South Carolina’s Non-Shi Smith Passing Game Is Becoming an Emergency – South Carolina threw for a paltry 144 yards on Saturday (they had just 297 total yards of offense). That’s usually going to help you lock up an “L” on most weeks…unless your defense intercepts three passes and you have Shi Smith to carry the burden of your entire passing game.

The Gamecocks’ Maddening Inability to Tackle Bo Nix in the Fourth Quarter – Nix runs the ball well at quarterback, but he morphed into a terrifying combo of Michael Vick and Randall Cunningham in the closing minutes of the game. I can’t even talk about this without breaking out in hives.

The CBS Halftime Crew Inexplicably and Repeatedly Referring to Jaycee Horn’s Interception as a “Pick-Six” Even as They Were Showing Footage of the Interception, Which Was Clearly Not a Pick-Six – Not sure why this drove me as crazy as it did, and maybe I need to take a week off from watching football, but I almost lost my mind watching the CBS halftime show during the Georgia-Alabama broadcast, when the crew kept babbling about “all the great pick-sixes” that happened during the games that day, including Horn’s interceptions – neither of which was a pick-six. CBS studio analyst Brian Jones screamed about Horn’s amazing pick-six as the highlights showed Horn being tackled at the eight-yard-line. As those highlights ended, his teammate Rick Neuheisel jumped in, yelling, “DID SOMEBODY SAY PICK-SIX???” Yikes on yikes on yikes.

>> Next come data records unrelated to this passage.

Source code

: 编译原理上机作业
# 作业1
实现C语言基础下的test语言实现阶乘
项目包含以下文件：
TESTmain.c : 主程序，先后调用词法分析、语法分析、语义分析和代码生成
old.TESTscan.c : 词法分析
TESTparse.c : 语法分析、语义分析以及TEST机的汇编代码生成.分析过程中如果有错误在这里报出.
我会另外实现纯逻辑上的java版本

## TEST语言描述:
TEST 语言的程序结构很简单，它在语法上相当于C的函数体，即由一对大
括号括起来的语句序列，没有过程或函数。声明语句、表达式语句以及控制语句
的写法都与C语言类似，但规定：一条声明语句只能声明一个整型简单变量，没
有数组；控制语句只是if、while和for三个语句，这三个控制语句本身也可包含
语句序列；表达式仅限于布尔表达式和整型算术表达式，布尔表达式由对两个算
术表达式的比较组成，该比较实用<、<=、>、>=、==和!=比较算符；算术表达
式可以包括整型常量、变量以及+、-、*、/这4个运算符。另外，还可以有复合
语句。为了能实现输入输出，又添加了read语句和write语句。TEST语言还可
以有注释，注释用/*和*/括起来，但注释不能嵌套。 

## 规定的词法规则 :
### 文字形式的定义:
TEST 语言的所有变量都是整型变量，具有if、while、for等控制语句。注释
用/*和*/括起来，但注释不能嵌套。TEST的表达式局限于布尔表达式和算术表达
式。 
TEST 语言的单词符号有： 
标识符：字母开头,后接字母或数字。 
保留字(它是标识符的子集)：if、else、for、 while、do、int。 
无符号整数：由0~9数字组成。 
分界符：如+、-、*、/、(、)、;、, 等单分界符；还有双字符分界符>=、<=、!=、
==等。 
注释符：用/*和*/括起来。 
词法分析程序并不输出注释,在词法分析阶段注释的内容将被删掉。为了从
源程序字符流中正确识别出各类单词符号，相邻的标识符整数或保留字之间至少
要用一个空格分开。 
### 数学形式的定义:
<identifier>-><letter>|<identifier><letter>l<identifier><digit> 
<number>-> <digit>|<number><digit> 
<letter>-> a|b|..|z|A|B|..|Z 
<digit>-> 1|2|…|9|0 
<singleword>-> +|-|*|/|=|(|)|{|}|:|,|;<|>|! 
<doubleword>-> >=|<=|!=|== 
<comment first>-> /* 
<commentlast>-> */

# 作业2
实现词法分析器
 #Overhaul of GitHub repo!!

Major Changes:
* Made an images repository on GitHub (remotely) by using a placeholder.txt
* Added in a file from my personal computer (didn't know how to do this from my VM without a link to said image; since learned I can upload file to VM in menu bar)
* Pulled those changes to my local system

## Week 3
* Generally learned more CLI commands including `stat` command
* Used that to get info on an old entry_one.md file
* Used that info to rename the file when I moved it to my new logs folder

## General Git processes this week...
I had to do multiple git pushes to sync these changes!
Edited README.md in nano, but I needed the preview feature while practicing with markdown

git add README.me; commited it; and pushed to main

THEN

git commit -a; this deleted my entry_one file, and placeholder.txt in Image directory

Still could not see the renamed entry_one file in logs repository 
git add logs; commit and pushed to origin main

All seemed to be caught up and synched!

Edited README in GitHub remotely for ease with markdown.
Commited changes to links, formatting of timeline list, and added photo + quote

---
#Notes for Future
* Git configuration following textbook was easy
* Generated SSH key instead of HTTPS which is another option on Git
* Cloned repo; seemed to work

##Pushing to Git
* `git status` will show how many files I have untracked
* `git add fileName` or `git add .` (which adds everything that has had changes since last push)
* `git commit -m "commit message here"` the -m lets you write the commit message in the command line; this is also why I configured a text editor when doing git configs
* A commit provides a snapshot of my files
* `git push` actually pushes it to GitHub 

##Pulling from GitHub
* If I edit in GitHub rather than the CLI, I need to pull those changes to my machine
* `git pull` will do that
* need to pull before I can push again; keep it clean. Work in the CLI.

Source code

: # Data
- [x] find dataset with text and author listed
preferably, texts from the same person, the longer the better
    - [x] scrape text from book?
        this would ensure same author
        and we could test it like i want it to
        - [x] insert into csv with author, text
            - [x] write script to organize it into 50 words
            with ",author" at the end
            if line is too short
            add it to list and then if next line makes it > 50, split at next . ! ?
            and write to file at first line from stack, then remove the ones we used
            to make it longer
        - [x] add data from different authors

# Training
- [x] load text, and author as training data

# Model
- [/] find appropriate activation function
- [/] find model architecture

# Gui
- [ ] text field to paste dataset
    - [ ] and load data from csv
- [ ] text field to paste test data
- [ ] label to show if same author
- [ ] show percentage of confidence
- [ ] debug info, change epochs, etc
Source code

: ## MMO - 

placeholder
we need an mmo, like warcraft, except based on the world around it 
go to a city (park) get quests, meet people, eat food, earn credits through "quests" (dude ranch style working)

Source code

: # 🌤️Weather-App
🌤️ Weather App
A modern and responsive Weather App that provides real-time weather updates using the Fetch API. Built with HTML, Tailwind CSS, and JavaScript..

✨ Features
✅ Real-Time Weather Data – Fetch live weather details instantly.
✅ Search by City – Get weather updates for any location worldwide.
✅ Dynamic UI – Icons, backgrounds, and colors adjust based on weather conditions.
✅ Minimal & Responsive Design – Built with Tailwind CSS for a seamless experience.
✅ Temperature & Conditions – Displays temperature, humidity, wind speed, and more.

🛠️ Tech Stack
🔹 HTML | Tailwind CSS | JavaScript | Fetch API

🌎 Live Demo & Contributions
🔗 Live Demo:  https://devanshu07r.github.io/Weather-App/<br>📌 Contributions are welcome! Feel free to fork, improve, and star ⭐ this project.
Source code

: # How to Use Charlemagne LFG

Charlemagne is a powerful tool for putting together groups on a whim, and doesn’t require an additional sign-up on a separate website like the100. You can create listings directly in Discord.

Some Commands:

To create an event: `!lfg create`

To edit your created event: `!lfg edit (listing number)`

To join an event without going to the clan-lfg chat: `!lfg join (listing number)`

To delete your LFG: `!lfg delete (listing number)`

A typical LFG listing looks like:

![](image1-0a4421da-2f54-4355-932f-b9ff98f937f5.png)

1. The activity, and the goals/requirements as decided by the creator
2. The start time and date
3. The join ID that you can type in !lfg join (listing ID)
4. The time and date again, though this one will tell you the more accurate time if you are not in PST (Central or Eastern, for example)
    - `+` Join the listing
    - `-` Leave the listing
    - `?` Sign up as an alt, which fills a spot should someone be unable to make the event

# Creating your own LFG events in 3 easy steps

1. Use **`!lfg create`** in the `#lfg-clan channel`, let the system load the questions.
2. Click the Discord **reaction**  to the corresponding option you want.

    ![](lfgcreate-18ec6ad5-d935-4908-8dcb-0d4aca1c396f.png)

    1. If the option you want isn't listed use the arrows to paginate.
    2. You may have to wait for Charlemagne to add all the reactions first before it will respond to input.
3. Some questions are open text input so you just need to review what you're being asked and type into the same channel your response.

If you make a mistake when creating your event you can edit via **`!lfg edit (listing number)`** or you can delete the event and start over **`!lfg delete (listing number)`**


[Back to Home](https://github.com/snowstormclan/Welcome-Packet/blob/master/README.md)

The Weird Way the Game Ended – When the Gamecocks win a thrilling upset, I’m accustomed to there being some kind of transcendent moment when the win is officially locked up and I burst from my chair pumping fists, breakdancing and screaming like a four-year-old on a playground. Remember last year against Georgia in overtime, when Bulldog kicker Rodrigo Blankenship’s field goal try drifted wide and the Gamecock sidelines erupted in euphoria? Let’s watch it again just to be sure https://www.youtube.com/watch?v=vyEluNpSfYc. Now THAT’S what a Transcendent Moment in a Victory should feel like. On Saturday, the tension kept building and building as Auburn pushed the ball towards the end zone in hopes of tying the game, but catharsis never arrived. The Gamecocks harassed Nix into flinging the ball towards No Man’s Land in what first appeared it might have been a fumble. Then the officials and players stood around for a long stretch while the crew reviewed the footage. It was ruled intentional grounding. But wait…then we needed to check to make sure the clock was where it should be. Then, fourth down, Nix scrambling, running forever, he’s sacked…and that’s it, right? Wrong. Penalty flag. Hang on. The flag was thrown where you’d usually see offensive holding, so I am feeling myself allow my hope to surge, but not so fast…is that ref signaling a personal foul? Hands to the face? That couldn’t possibly be against us, could it? Nope, it’s Auburn, and…I guess that’s the ballgame? Players and coaches walking onto the field? Yeah, it’s over. OK, good. Instead of bursting from my chair pumping fists and breakdancing at game’s end, I wound up lying partially on my chair and partially on the floor in some weird half-fetal position/half-yoga pose thing, and I never really recovered. In general, it felt like that fourth quarter lasted six hours.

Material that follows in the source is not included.